Emperor's New Clothes

Album: Death of a Bachelor (2015)
Charted: 68

Songfacts®:

  • The Emperor's New Clothes is a children's fable written in 1835 by Hans Christian Andersen. In the tale, two weavers hoodwink the Emperor into wearing a new suit of clothes supposedly magnificent, but invisible to underlings. In fact they do not exist at all. When the Emperor parades naked down the street, his subjects pretend to marvel at his clothes until an innocent child points out that he is unclothed.
  • In this song, Brendon Urie, unlike the emperor, is aware of his foolishness yet still wants the glory. The Panic frontman explained to Kerrang! "It's actually is a lot about that Hans Christian Andersen story. The Emperor's New Clothes, but instead of being the dumbfounded, gullible emperor, I actually know what's going down, and I just choose to be naked. There is a lot of that arrogance behind it, and that was a song that I felt I hadn't written in the past."
  • Asked by Kerrang how much this song represents the mind set of Death of a Bachelor, Urie replied: "I wanted a song that says, 'This is mine. I do what I do because I feel that it's my right. I own this, and I've earned it, and I deserve every bit that I put into this work."

    He added: "It's about my life as a producer, songwriter and as band leader. I'm taking back the crown."
  • The song is 100 percent autobiographical. Brendon Urie explained to Genius: "Over the past ten years I've been this one person, as I saw myself in Panic! At The Disco. But now I am Panic! At The Disco, and that's what I wanted to come across. Now it's all changed, and I'm taking it back."

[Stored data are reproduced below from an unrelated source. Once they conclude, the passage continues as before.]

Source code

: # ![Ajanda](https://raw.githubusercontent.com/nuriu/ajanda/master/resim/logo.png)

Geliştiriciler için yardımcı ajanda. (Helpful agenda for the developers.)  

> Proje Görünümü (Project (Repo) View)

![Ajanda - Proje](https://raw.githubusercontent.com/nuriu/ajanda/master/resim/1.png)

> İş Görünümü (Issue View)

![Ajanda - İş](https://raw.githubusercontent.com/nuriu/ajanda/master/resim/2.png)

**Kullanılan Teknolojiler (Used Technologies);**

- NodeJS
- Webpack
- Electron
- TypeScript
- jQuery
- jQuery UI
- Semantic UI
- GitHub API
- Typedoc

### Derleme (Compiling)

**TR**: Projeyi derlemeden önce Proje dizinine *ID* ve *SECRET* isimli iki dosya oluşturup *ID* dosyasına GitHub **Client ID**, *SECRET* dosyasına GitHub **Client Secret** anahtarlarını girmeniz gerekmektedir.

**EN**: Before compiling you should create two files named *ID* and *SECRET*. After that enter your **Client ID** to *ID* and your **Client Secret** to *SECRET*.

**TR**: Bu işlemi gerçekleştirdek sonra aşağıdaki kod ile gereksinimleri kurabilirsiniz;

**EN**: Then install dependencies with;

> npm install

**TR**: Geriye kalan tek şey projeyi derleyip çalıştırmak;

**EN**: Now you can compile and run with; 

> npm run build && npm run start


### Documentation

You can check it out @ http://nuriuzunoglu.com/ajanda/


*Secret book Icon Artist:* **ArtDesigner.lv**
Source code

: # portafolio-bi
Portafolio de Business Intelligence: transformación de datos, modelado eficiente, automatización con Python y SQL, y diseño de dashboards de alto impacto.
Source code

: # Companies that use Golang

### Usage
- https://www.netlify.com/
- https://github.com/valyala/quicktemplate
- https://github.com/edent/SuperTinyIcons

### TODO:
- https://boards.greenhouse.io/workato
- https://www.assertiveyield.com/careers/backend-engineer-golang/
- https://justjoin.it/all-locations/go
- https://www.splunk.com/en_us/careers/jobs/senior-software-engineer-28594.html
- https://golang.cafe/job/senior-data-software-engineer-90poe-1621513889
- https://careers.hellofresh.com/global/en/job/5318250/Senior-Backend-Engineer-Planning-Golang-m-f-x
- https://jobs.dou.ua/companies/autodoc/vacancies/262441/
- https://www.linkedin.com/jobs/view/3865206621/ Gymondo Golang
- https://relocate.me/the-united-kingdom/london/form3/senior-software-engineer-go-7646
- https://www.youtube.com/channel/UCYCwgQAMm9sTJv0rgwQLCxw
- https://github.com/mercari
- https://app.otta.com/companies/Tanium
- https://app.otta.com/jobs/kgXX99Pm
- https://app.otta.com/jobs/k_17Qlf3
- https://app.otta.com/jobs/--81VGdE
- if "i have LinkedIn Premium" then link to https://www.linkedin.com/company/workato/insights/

    "I feel like I've deserved this for a long time," he added. "I've sat on the sidelines for a while. Now is my chance, so I'm going to step up and take what's mine."
  • Urie recalled the recording of the track: "I spent a lot of time stacking my own vocals. I stacked myself multiple times - 38 times, I think. I stacked myself doing different voices, so the bridge has this operatic evil feel. And it's all over the place - a little Queen, but a little darker, like if the devil recorded an answering machine message and you gave it to Skrillex, then remixed the recording, slowed it down and chopped it up."
  • Urie and Panic! producer Jake Sinclair wrote this with the songwriters Lolo, Sam Hollander and Dan Wilson.